We have long held that an effective appeal of any issue must be appropriately raised in the trial court in order for us to intelligently rule on it. Under N.D.R.Ev. 103(a)(1), error may not be predicated upon a ruling which admits or excludes evidence unless a substantial right of the party is affected, and . . . a timely objection or motion to strike appears of record, stating the specific ground of objection, if the specific ground was not apparent from the context. A motion in limine seeking an evidentiary ruling must be decided without the benefit of evaluating the evidence in the context of trial. A renewed objection at the time the evidence is offered focuses the court on the objection in the trial context at which time both the relevance and the potential for prejudice will be more discernable. A failure to object at trial acts as a waiver of the claim of error. State v. Brewer, 2017 ND 95, ¶ 4 (quoting State v. Steen, 2015 ND 66, ¶ 5, 860 N.W.2d 470). Here, each time the State offered evidence obtained as a result of the search of Shick's pickup, Shick's attorney stated "no objection." It was not until the State asked Mees about Shick consenting to the search of his pickup that Shick's attorney objected to "that line of questioning." However, the district court had already admitted the evidence obtained as a result of the search of Shick's pickup after a response of "no objection" from Shick's attorney. Therefore, Shick waived any claim of error by failing to renew his objection at trial, and we decline to address Shick's arguments regarding the evidence obtained from the search of his pickup. Brewer, 2017 ND 95, ¶ 4.

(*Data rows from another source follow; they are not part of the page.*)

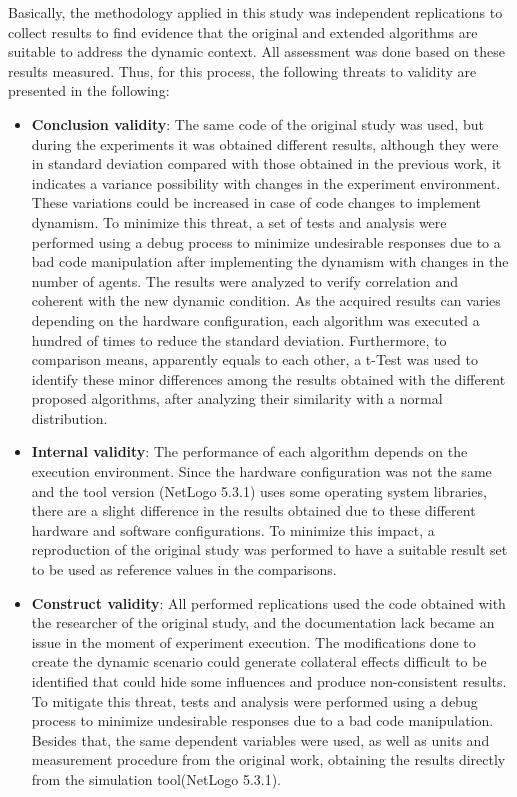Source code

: 
Basically, the methodology applied in this study was independent replications to collect results to find evidence that the original and extended algorithms are suitable to address the dynamic context. All assessment was done based on these results measured. Thus, for this process, the following threats to validity are presented in the following: 

\begin{itemize}
   \item \textbf{Conclusion validity}: The same code of the original study was used, but during the experiments it was obtained different results, although they were in standard deviation compared with those obtained in the previous work, it indicates a variance possibility with changes in the experiment environment. These variations could be increased in case of code changes to implement dynamism. To minimize this threat, a set of tests and analysis were performed using a debug process to minimize undesirable responses due to a bad code manipulation after implementing the dynamism with changes in the number of agents. The results were analyzed to verify correlation and coherent with the new dynamic condition. As the acquired results can varies depending on the hardware configuration, each algorithm was executed a hundred of times to reduce the standard deviation. Furthermore, to comparison means, apparently equals to each other, a t-Test was used to identify these minor differences among the results obtained with the different proposed algorithms, after analyzing their similarity with a normal distribution.
   \item \textbf{Internal validity}: The performance of each algorithm depends on the execution environment. Since the hardware configuration was not the same and the tool version (NetLogo 5.3.1) uses some operating system libraries, there are a slight difference in the results obtained due to these different hardware and software configurations. To minimize this impact, a reproduction of the original study \cite{MAS07} was performed to have a suitable result set to be used as reference values in the comparisons.
   \item \textbf{Construct validity}: All performed replications used the code obtained with the researcher of the original study, and the documentation lack became an issue in the moment of experiment execution. The modifications done to create the dynamic scenario could generate collateral effects difficult to be identified that could hide some influences and produce non-consistent results. To mitigate this threat, tests and analysis were performed using a debug process to minimize undesirable responses due to a bad code manipulation. Besides that, the same dependent variables were used, as well as units and measurement procedure from the original work, obtaining the results directly from the simulation tool(NetLogo 5.3.1).

\end{itemize}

[¶9] Shick argues the district court abused its discretion in denying his motion for a judgment of acquittal under N.D.R.Crim.P. 29. This Court's review of a court's denial of a motion for judgment of acquittal is well-established:
Under N.D.R.Crim.P. 29(a), the district court is authorized, upon the defendant's motion, to enter a judgment of acquittal of any offense for which the evidence is insufficient to sustain a conviction. To grant a motion for judgment of acquittal under N.D.R.Crim.P. 29, a trial court must find the evidence is insufficient to sustain a conviction of the offenses charged. When considering a motion for judgment of acquittal, the trial court, upon reviewing the evidence most favorable to the prosecution, must deny the motion if there is substantial evidence upon which a reasonable mind could find guilt beyond a reasonable doubt. To successfully challenge the sufficiency of the evidence on appeal, the defendant must show the evidence, when viewed in the light most favorable to the verdict, permits no reasonable inference of guilt. State v. Romero, 2013 ND 77, ¶ 24, 830 N.W.2d 586 (quotations omitted) (citations omitted).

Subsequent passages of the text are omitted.